The first of the summer tops of 2025 is from an undeservedly little-made crochet pattern by Karmen Režek called Floral Crop Top. It deserves to have lots of finished projects in its Ravelry project gallery because it’s a good shape for many body types and the pattern is accurately written, but there’s only one project on Ravelry other than the pattern sample. Maybe all the other finished projects are on Instagram, or maybe everyone is like me, delaying for months before writing up a Ravelry project page. I made some choices that caused me unforeseen results and a lot of extra work, but the pattern is completely blameless.
The first and basic choice that caused the unpredictability and the extra work was my decision to use a 70% viscose/30% cotton yarn, Berroco Splash, in gray with irregular splotches of black and brown. If I were naming the colorway, I would call it “You Can Send Me Dead Flowers.” I frogged it from a half-done summer top that had gone into hibernation two years ago because the knitting was boring and I knew I wasn’t going to like the look and feel of the garment on me. There’s nothing wrong with the yarn. It just did what the fiber content does by its nature. It shrinks when it’s washed and dried, and grows after wearing. I’m the problem for failing to take that into consideration and having to grope for workarounds. When I was crocheting the fabric, with its built-in flower shapes, the yarn was in its compact manifestation, so I crocheted and crocheted and crocheted, way past what the pattern called for and way past my enthusiasm for crocheting, just to get it long enough to cover my midriff. I didn’t really want it much longer than that.
It was the right size when I sewed it together and tried it on. Just long enough, and the armholes didn’t expose flesh that I didn’t intend to expose, the V’s at the front and back didn’t hint at a striptease, and the garment refrained from falling off my body. But the flowers rolled up in on themselves like bobbles rather than blooming flowers, and the whole idea was to have flowers, not bobbles. So I washed it, laid it out flat to dry, then ironed the flowers because they were still curled up in a fetal position. Then I tried it on, and it had stretched beyond recognition, committing all the sins whose punishment usually would be handing it off to someone bigger than me. And the flowers curled up again after staying open for an hour after the ironing. But I wasn’t ready to give up on it because the fabric was as cool and airy as you can get when you live inside a plastic bag in a sauna, which is what the worst of summer here feels like.

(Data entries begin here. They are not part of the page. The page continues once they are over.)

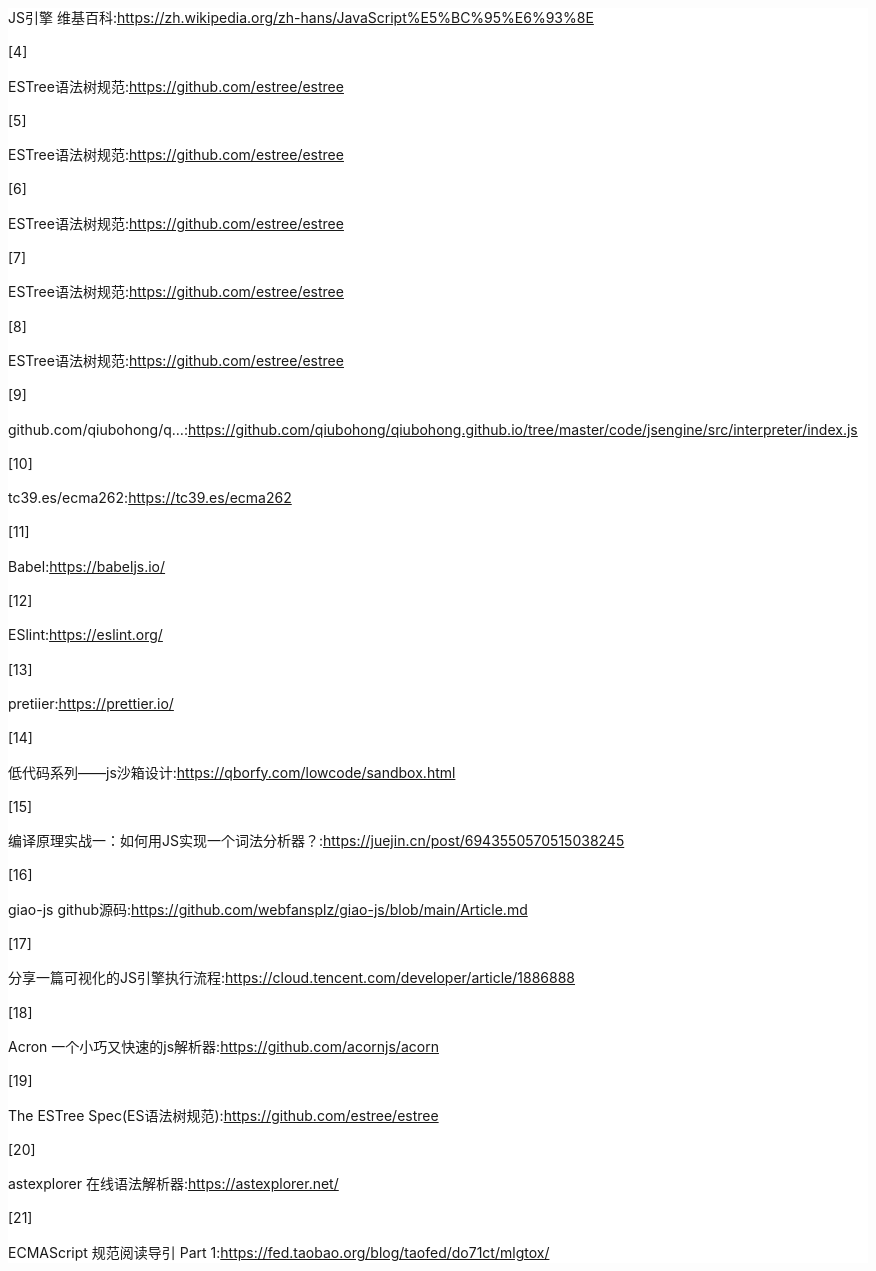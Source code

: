 JS引擎 维基百科:https://zh.wikipedia.org/zh-hans/JavaScript%E5%BC%95%E6%93%8E

[4]

ESTree语法树规范:https://github.com/estree/estree

[5]

ESTree语法树规范:https://github.com/estree/estree

[6]

ESTree语法树规范:https://github.com/estree/estree

[7]

ESTree语法树规范:https://github.com/estree/estree

[8]

ESTree语法树规范:https://github.com/estree/estree

[9]

github.com/qiubohong/q…:https://github.com/qiubohong/qiubohong.github.io/tree/master/code/jsengine/src/interpreter/index.js

[10]

tc39.es/ecma262:https://tc39.es/ecma262

[11]

Babel:https://babeljs.io/

[12]

ESlint:https://eslint.org/

[13]

pretiier:https://prettier.io/

[14]

低代码系列——js沙箱设计:https://qborfy.com/lowcode/sandbox.html

[15]

编译原理实战一：如何用JS实现一个词法分析器？:https://juejin.cn/post/6943550570515038245

[16]

giao-js github源码:https://github.com/webfansplz/giao-js/blob/main/Article.md

[17]

分享一篇可视化的JS引擎执行流程:https://cloud.tencent.com/developer/article/1886888

[18]

Acron 一个小巧又快速的js解析器:https://github.com/acornjs/acorn

[19]

The ESTree Spec(ES语法树规范):https://github.com/estree/estree

[20]

astexplorer 在线语法解析器:https://astexplorer.net/

[21]

ECMAScript 规范阅读导引 Part 1:https://fed.taobao.org/blog/taofed/do71ct/mlgtox/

I washed the garment and threw it in the dryer, and it shrank right back to its previous size, maybe even a little smaller. But then it stretched again almost immediately. I crocheted a couple of rows of single crochet around the armholes and neckline, and tacked down three of the four petals of each flower with sewing thread. Now it fit well enough for me to wear it one miserably hot weekend, but it stretched again and I spent the weekend fighting to keep it on my body. Then I found some thin elastic thread and used it to gently elasticize the armholes and neckline. That seemed to do the trick for the armholes, but the neckline was still too deep for the coverage I wanted, and it still slipped off my shoulders. Finally I dug up some heavier elastic cord to thread through the stitches around the neckline. The neckline looks very puckered when it’s not on my body, but now when it’s on my body, it stays on my body. I think it’s finally wearable now. A bit longer than the slightly cropped look I was going for, but wearable.


The second garment I undertook this summer was a brand-new pattern that I was smitten with on the first day of its release, a t-shirt in French blue with garter stitch sleeves, angled garter stitch side panels, and shorter stockinette center panels. That day I bought yarn for it and the next day I bought the pattern. I leaped into knitting this never-knitted pattern, knowing that I would inadvertently serve as an uncompensated test knitter, because Melissa happened to have the perfect yarn in stock, Cascade Hampton, a linen-cotton mix, in exactly the same blue as the pattern sample. The pattern is Metropolis by Yvonne Woodhouse. I’m sorry to say that the pattern has some math and logical errors, and when I wrote to the designer to suggest corrections, she was unresponsive. Fortunately, the design itself is simple and logical and adequately explained by plenty of detail photos on the Ravelry page, although the photos are not included in the pattern itself. Nevertheless the textual errors and unclear instructions didn’t expedite my understanding of the simple and logical concept the pattern was attempting to communicate, and there are some poorly executed increases up at the top of the raglans.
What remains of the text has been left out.